The rank of the inverse semigroup of all partial automorphisms on a finite crown

TL;DR

This paper investigates the inverse semigroup of all partial automorphisms on a finite crown, determining its elements, minimal generating set, and rank, thus advancing understanding of its algebraic structure.

Contribution

It introduces the inverse semigroup of partial automorphisms on a finite crown and computes its rank, a novel contribution to the algebraic theory of inverse semigroups.

Findings

Identified all elements of the inverse semigroup

Determined a minimal generating set

Calculated the rank of the semigroup

Abstract

For $n \in \mathbb{N}$, let $[n] = \{1, 2, \ldots, n\}$ be an $n$ - element set.

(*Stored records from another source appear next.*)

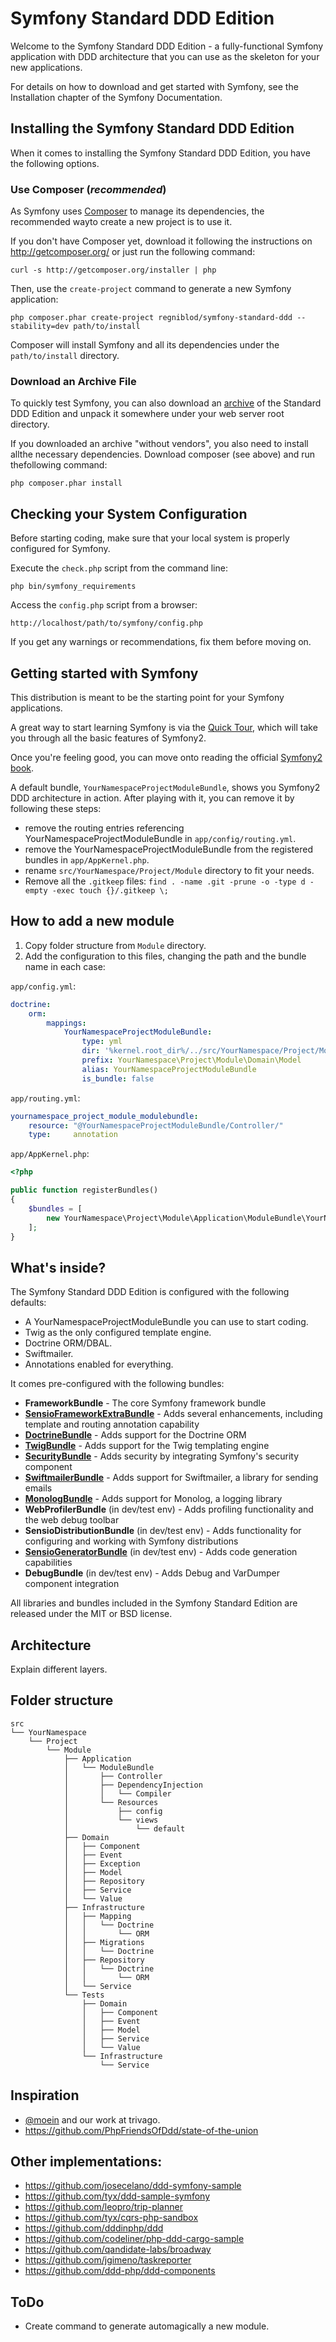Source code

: Symfony Standard DDD Edition
============================
Welcome to the Symfony Standard DDD Edition - a fully-functional Symfony application with DDD architecture that you can use as the skeleton for your new applications.

For details on how to download and get started with Symfony, see the Installation chapter of the Symfony Documentation.

## Installing the Symfony Standard DDD Edition
When it comes to installing the Symfony Standard DDD Edition, you have the following options.

### Use Composer (*recommended*)
As Symfony uses [Composer][2] to manage its dependencies, the recommended wayto create a new project is to use it.

If you don't have Composer yet, download it following the instructions on http://getcomposer.org/ or just run the following command:

    curl -s http://getcomposer.org/installer | php

Then, use the `create-project` command to generate a new Symfony application:

    php composer.phar create-project regniblod/symfony-standard-ddd --stability=dev path/to/install

Composer will install Symfony and all its dependencies under the `path/to/install` directory.

### Download an Archive File
To quickly test Symfony, you can also download an [archive][3] of the Standard DDD Edition and unpack it somewhere under your web server root directory.

If you downloaded an archive "without vendors", you also need to install allthe necessary dependencies. Download composer (see above) and run thefollowing command:

    php composer.phar install

## Checking your System Configuration
Before starting coding, make sure that your local system is properly configured for Symfony.

Execute the `check.php` script from the command line:

    php bin/symfony_requirements

Access the `config.php` script from a browser:

    http://localhost/path/to/symfony/config.php

If you get any warnings or recommendations, fix them before moving on.

## Getting started with Symfony
This distribution is meant to be the starting point for your Symfony applications.

A great way to start learning Symfony is via the [Quick Tour][4], which will take you through all the basic features of Symfony2.

Once you're feeling good, you can move onto reading the official [Symfony2 book][5].

A default bundle, `YourNamespaceProjectModuleBundle`, shows you Symfony2 DDD architecture in action. After playing with it, you can remove it by following these steps:
* remove the routing entries referencing YourNamespaceProjectModuleBundle in `app/config/routing.yml`.
* remove the YourNamespaceProjectModuleBundle from the registered bundles in `app/AppKernel.php`.
* rename `src/YourNamespace/Project/Module` directory to fit your needs.
* Remove all the `.gitkeep` files: `find . -name .git -prune -o -type d -empty -exec touch {}/.gitkeep \;`

## How to add a new module
1. Copy folder structure from `Module` directory.
2. Add the configuration to this files, changing the path and the bundle name in each case:

`app/config.yml`:
```yaml
doctrine:
    orm:
        mappings:
            YourNamespaceProjectModuleBundle:
                type: yml
                dir: '%kernel.root_dir%/../src/YourNamespace/Project/Module/Infrastructure/Mapping/Doctrine/ORM'
                prefix: YourNamespace\Project\Module\Domain\Model
                alias: YourNamespaceProjectModuleBundle
                is_bundle: false
```

`app/routing.yml`:
```yaml
yournamespace_project_module_modulebundle:
    resource: "@YourNamespaceProjectModuleBundle/Controller/"
    type:     annotation
```

`app/AppKernel.php`:
```php
<?php

public function registerBundles()
{
    $bundles = [
        new YourNamespace\Project\Module\Application\ModuleBundle\YourNamespaceProjectModuleBundle(),
    ];
}
```

## What's inside?
The Symfony Standard DDD Edition is configured with the following defaults:
* A YourNamespaceProjectModuleBundle you can use to start coding.
* Twig as the only configured template engine.
* Doctrine ORM/DBAL.
* Swiftmailer.
* Annotations enabled for everything.

It comes pre-configured with the following bundles:
* **FrameworkBundle** - The core Symfony framework bundle
* [**SensioFrameworkExtraBundle**][6] - Adds several enhancements, including template and routing annotation capability
* [**DoctrineBundle**][7] - Adds support for the Doctrine ORM
* [**TwigBundle**][8] - Adds support for the Twig templating engine
* [**SecurityBundle**][9] - Adds security by integrating Symfony's security component
* [**SwiftmailerBundle**][10] - Adds support for Swiftmailer, a library for sending emails
* [**MonologBundle**][11] - Adds support for Monolog, a logging library
* **WebProfilerBundle** (in dev/test env) - Adds profiling functionality and the web debug toolbar
* **SensioDistributionBundle** (in dev/test env) - Adds functionality for configuring and working with Symfony distributions
* [**SensioGeneratorBundle**][13] (in dev/test env) - Adds code generation capabilities
* **DebugBundle** (in dev/test env) - Adds Debug and VarDumper component integration

All libraries and bundles included in the Symfony Standard Edition are released under the MIT or BSD license.

## Architecture
Explain different layers.

## Folder structure
```
src
└── YourNamespace
    └── Project
        └── Module
            ├── Application
            │   └── ModuleBundle
            │       ├── Controller
            │       ├── DependencyInjection
            │       │   └── Compiler
            │       └── Resources
            │           ├── config
            │           └── views
            │               └── default
            ├── Domain
            │   ├── Component
            │   ├── Event
            │   ├── Exception
            │   ├── Model
            │   ├── Repository
            │   ├── Service
            │   └── Value
            ├── Infrastructure
            │   ├── Mapping
            │   │   └── Doctrine
            │   │       └── ORM
            │   ├── Migrations
            │   │   └── Doctrine
            │   ├── Repository
            │   │   └── Doctrine
            │   │       └── ORM
            │   └── Service
            └── Tests
                ├── Domain
                │   ├── Component
                │   ├── Event
                │   ├── Model
                │   ├── Service
                │   └── Value
                └── Infrastructure
                    └── Service
```

## Inspiration
- [@moein](https://github.com/moein) and our work at trivago.
- https://github.com/PhpFriendsOfDdd/state-of-the-union

## Other implementations:
- https://github.com/josecelano/ddd-symfony-sample
- https://github.com/tyx/ddd-sample-symfony
- https://github.com/leopro/trip-planner
- https://github.com/tyx/cqrs-php-sandbox
- https://github.com/dddinphp/ddd
- https://github.com/codeliner/php-ddd-cargo-sample
- https://github.com/qandidate-labs/broadway
- https://github.com/jgimeno/taskreporter
- https://github.com/ddd-php/ddd-components

## ToDo
- Create command to generate automagically a new module.


[1]:  https://symfony.com/doc/3.0/book/installation.html
[2]:  http://getcomposer.org/
[3]:  https://github.com/regniblod/symfony-standard-ddd/archive/master.zip
[4]:  http://symfony.com/doc/2.7/quick_tour/the_big_picture.html
[5]:  http://symfony.com/doc/2.7/index.html
[6]:  https://symfony.com/doc/current/bundles/SensioFrameworkExtraBundle/index.html
[7]:  https://symfony.com/doc/3.0/book/doctrine.html
[8]:  https://symfony.com/doc/3.0/book/templating.html
[9]:  https://symfony.com/doc/3.0/book/security.html
[10]: https://symfony.com/doc/3.0/cookbook/email.html
[11]: https://symfony.com/doc/3.0/cookbook/logging/monolog.html
[13]: https://symfony.com/doc/3.0/bundles/SensioGeneratorBundle/index.html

As usual, we denote by $I_n$ the symmetric inverse semigroup on $[n]$, i.e. the partial one-to-one transformation semigroup on $[n]$ under composition of mappings. The crown (cycle) $\cal{C}_n$ is an $n$-ordered set with the partial order $\prec$ on $[n]$, where the only comparabilities are $$1 \prec 2 \succ 3 \prec 4 \succ \cdots \prec n \succ 1 ~~\mbox{ or }~~ 1 \succ 2 \prec 3 \succ 4 \prec \cdots \succ n \prec 1.$$ We say that a transformation $\alpha \in I_n$ is order-preserving if $x \prec y$ implies that $x\alpha \prec y\alpha$, for all $x, y $ from the domain of $\alpha$. In this paper, we study the inverse semigroup $IC_n$ of all partial automorphisms on a finite crown $\cal{C}_n$. We consider the elements, determine a generating set of minimal size and calculate the rank of $IC_n$.